Tout homme a ses mystères et ses contradictions, ceux de Seydou Badian Kouyaté s’articulent autour de la cohabitation d’une vision traditionnelle de la société Malienne avec un tempérament visionnaire, qui en faisait un des esprits aigus de son temps.

Il a signé une des œuvres les plus profondes de notre époque, dans une langue constamment limpide.

Seydou Badian Kouyaté est l’un des pères de l’indépendance du Mali. C’est un homme politique avant tout et il a  été ministre dans le gouvernement de Modibo Keita (premier président de la jeune république du Mali).

Seydou Badian Kouyaté était le ministre de l’Économie rurale et du Plan, puis ministre du Développement.

A la suite du coup d’État mené par Moussa Traoré en 1968, il connaitra la prison de  Kidal. A sa libération, il s’exila au Sénégal pendant la dictature militaire au Mali.

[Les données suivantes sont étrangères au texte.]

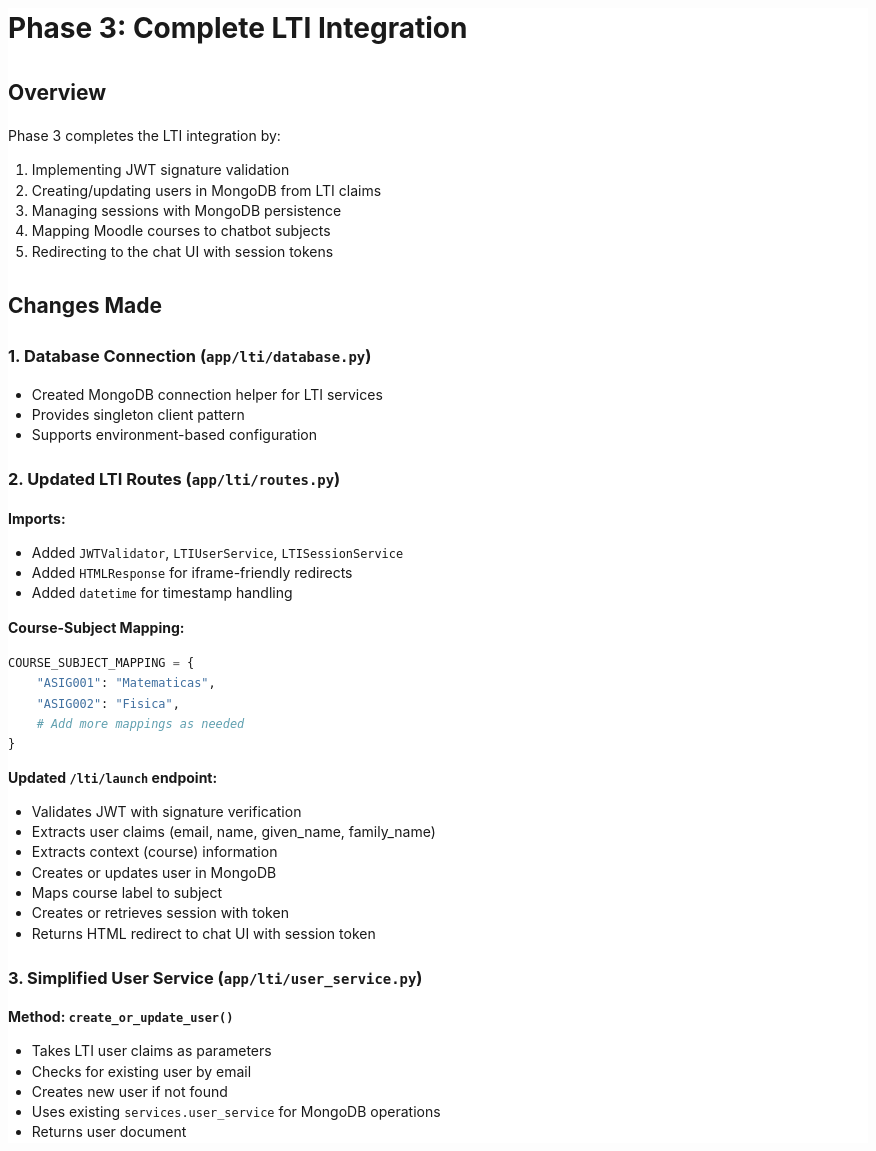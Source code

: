# Phase 3: Complete LTI Integration

## Overview
Phase 3 completes the LTI integration by:
1. Implementing JWT signature validation
2. Creating/updating users in MongoDB from LTI claims
3. Managing sessions with MongoDB persistence
4. Mapping Moodle courses to chatbot subjects
5. Redirecting to the chat UI with session tokens

## Changes Made

### 1. Database Connection (`app/lti/database.py`)
- Created MongoDB connection helper for LTI services
- Provides singleton client pattern
- Supports environment-based configuration

### 2. Updated LTI Routes (`app/lti/routes.py`)
**Imports:**
- Added `JWTValidator`, `LTIUserService`, `LTISessionService`
- Added `HTMLResponse` for iframe-friendly redirects
- Added `datetime` for timestamp handling

**Course-Subject Mapping:**
```python
COURSE_SUBJECT_MAPPING = {
    "ASIG001": "Matematicas",
    "ASIG002": "Fisica",
    # Add more mappings as needed
}
```

**Updated `/lti/launch` endpoint:**
- Validates JWT with signature verification
- Extracts user claims (email, name, given_name, family_name)
- Extracts context (course) information
- Creates or updates user in MongoDB
- Maps course label to subject
- Creates or retrieves session with token
- Returns HTML redirect to chat UI with session token

### 3. Simplified User Service (`app/lti/user_service.py`)
**Method: `create_or_update_user()`**
- Takes LTI user claims as parameters
- Checks for existing user by email
- Creates new user if not found
- Uses existing `services.user_service` for MongoDB operations
- Returns user document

C’est lui qui est le compositeur de l’Hymne national du Mali. Après il a écrit des romans. Son roman à succès est Sous l’Orange étudié dans la plupart des pays francophone d’Afrique.

 

Nous sommes nombreux à avoir l’impression d’avoir perdu un être proche. Pour ma part, et malgré son grand âge, il m’a fallu sa mort pour que je prenne conscience que j’avais toujours pensé le rencontrer un jour. Le contraire me semblait inconcevable.

 

On a toujours connu Seydou Badian Kouyaté plein d’énergie et de dynamisme ; c’était aussi un homme de conviction qui critiquait les tenants de la realpolitik et défendait les libertés et les Droits de l’homme.

 

On pouvait contester certaines de ses prises de position, et, peut-être, la vigueur avec laquelle il les exprimait parfois. Mais aucun observateur sérieux ne remettait en cause son intégrité et sa grande rigueur intellectuelle.

Il manquera à la géopolitique Malienne.